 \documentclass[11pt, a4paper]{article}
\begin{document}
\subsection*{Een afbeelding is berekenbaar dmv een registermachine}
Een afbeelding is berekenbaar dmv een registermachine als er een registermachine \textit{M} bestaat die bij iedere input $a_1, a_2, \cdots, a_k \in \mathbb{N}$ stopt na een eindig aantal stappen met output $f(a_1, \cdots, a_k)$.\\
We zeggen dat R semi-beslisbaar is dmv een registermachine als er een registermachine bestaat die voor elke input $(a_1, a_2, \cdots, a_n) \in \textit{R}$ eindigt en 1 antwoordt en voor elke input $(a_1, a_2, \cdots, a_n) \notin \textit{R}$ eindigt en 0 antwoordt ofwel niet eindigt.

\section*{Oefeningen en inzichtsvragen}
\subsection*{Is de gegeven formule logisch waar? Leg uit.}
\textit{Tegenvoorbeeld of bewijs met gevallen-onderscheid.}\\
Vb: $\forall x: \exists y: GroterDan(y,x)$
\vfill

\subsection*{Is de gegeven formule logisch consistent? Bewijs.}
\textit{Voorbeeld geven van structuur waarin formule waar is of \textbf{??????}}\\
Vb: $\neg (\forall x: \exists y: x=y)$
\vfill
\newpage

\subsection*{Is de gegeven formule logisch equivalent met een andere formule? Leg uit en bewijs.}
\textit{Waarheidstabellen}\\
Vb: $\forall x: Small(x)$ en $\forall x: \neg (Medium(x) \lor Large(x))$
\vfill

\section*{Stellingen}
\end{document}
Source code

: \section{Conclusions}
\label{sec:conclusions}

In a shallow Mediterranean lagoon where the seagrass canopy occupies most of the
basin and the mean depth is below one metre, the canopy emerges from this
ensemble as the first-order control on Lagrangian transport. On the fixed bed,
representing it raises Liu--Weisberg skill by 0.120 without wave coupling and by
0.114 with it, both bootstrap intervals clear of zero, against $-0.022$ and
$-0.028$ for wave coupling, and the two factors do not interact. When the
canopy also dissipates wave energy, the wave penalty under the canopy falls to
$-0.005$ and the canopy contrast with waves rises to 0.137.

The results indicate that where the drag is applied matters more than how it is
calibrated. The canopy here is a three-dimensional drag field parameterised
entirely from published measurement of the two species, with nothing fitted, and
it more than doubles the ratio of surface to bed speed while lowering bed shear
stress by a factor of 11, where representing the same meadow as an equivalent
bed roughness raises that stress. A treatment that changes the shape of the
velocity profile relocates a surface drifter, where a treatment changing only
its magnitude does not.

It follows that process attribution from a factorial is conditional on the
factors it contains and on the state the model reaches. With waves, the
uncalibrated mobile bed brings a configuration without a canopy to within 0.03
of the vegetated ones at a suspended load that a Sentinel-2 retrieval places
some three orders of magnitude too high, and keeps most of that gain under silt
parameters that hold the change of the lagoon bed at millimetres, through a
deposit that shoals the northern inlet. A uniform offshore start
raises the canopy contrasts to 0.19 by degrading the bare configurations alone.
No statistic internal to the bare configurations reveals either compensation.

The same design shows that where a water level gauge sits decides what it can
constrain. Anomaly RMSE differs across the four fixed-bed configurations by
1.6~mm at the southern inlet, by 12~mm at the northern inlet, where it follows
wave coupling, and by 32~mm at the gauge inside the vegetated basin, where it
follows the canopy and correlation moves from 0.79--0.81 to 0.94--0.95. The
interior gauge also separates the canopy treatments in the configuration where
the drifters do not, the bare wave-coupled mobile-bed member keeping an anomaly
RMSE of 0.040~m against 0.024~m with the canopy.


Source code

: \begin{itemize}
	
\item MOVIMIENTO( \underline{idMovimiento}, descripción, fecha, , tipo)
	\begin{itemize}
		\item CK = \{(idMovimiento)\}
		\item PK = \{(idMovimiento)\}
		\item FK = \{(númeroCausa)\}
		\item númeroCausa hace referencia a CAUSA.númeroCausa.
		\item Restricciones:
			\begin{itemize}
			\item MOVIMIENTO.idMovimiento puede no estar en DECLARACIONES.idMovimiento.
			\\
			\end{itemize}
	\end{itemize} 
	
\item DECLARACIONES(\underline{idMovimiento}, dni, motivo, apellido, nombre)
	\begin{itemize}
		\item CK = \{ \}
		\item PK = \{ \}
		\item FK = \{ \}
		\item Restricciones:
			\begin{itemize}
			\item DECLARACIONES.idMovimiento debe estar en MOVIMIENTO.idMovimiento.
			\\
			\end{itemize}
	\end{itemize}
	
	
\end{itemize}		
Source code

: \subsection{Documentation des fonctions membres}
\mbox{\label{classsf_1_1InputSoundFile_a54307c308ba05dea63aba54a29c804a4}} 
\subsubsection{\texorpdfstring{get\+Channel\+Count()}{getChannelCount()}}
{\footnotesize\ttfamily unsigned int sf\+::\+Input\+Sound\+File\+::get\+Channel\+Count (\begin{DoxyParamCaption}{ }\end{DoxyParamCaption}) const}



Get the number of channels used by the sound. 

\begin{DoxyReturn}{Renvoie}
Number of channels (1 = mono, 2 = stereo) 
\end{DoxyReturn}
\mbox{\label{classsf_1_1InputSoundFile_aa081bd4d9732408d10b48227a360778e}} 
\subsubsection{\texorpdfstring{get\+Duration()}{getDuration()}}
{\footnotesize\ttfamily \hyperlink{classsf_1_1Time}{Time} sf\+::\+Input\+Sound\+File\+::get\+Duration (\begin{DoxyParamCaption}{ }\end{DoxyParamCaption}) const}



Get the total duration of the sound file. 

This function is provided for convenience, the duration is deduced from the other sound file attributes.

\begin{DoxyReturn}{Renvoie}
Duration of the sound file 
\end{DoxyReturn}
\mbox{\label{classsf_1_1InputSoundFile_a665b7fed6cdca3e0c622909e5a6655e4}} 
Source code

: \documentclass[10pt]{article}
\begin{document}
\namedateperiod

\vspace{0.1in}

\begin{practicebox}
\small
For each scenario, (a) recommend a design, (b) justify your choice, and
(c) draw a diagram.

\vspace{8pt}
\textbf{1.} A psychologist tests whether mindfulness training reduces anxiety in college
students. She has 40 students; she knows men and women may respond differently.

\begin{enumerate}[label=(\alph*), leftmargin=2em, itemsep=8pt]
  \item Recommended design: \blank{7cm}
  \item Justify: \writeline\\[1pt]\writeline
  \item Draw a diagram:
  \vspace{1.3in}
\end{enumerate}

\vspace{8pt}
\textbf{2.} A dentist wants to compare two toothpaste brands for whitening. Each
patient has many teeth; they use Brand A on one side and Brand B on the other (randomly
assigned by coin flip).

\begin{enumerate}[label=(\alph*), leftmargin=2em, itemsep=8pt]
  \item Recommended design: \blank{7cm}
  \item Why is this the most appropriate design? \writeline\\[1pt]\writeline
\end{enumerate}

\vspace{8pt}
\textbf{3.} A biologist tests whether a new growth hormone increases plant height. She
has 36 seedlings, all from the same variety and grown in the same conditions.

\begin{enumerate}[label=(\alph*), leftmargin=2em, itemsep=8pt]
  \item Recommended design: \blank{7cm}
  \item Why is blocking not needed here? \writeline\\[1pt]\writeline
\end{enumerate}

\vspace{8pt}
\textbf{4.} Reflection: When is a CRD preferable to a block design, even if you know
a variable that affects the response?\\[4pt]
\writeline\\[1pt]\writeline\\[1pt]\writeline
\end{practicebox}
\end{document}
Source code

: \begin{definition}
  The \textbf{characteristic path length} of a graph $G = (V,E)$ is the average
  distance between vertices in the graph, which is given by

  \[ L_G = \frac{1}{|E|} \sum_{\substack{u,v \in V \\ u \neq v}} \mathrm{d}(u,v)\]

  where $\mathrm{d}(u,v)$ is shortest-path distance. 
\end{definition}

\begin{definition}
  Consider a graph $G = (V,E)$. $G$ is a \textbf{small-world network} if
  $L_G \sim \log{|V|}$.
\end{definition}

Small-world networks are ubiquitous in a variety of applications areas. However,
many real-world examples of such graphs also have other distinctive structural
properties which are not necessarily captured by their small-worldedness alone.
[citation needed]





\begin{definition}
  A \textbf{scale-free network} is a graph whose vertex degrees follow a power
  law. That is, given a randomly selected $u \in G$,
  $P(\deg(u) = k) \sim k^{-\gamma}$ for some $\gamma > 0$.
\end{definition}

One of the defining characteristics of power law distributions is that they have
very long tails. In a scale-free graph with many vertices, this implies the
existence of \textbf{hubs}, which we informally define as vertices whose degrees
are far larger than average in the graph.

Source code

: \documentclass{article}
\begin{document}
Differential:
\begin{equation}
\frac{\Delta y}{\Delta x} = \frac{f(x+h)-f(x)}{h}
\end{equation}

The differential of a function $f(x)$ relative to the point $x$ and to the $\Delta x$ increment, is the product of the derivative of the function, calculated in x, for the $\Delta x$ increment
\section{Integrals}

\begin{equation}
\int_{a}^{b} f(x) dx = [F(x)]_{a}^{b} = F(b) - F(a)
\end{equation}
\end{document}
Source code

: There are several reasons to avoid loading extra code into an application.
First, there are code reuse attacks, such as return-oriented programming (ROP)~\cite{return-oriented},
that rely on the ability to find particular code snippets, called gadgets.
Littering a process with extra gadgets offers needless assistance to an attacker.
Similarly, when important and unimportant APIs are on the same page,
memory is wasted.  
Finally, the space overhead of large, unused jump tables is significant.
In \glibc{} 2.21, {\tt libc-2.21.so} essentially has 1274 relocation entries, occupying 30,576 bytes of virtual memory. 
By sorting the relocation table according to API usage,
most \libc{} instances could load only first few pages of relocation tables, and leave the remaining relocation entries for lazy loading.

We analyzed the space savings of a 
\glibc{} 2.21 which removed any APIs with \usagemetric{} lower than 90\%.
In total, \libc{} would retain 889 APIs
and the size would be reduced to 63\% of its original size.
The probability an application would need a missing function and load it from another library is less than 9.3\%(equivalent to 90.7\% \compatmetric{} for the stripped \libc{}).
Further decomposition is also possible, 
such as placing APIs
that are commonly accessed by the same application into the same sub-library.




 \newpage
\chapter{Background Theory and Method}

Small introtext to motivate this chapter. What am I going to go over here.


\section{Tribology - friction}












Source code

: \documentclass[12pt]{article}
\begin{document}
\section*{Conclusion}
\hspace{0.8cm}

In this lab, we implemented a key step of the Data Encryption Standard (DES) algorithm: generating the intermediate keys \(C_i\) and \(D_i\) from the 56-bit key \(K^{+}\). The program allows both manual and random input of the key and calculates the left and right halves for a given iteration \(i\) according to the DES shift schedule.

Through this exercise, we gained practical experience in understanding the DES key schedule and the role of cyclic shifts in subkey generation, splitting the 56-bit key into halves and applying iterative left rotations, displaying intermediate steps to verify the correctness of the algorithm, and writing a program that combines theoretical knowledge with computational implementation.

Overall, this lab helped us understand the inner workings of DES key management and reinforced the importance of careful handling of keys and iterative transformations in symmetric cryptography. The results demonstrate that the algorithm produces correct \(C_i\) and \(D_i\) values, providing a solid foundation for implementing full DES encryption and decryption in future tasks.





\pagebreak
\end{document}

########################################

In the data above, find the line that contains "entirely from published" and the line that contains "stress by a". Repeat exactly those lines and every line between them, and only those.

entirely from published measurement of the two species, with nothing fitted, and
it more than doubles the ratio of surface to bed speed while lowering bed shear
stress by a factor of 11, where representing the same meadow as an equivalent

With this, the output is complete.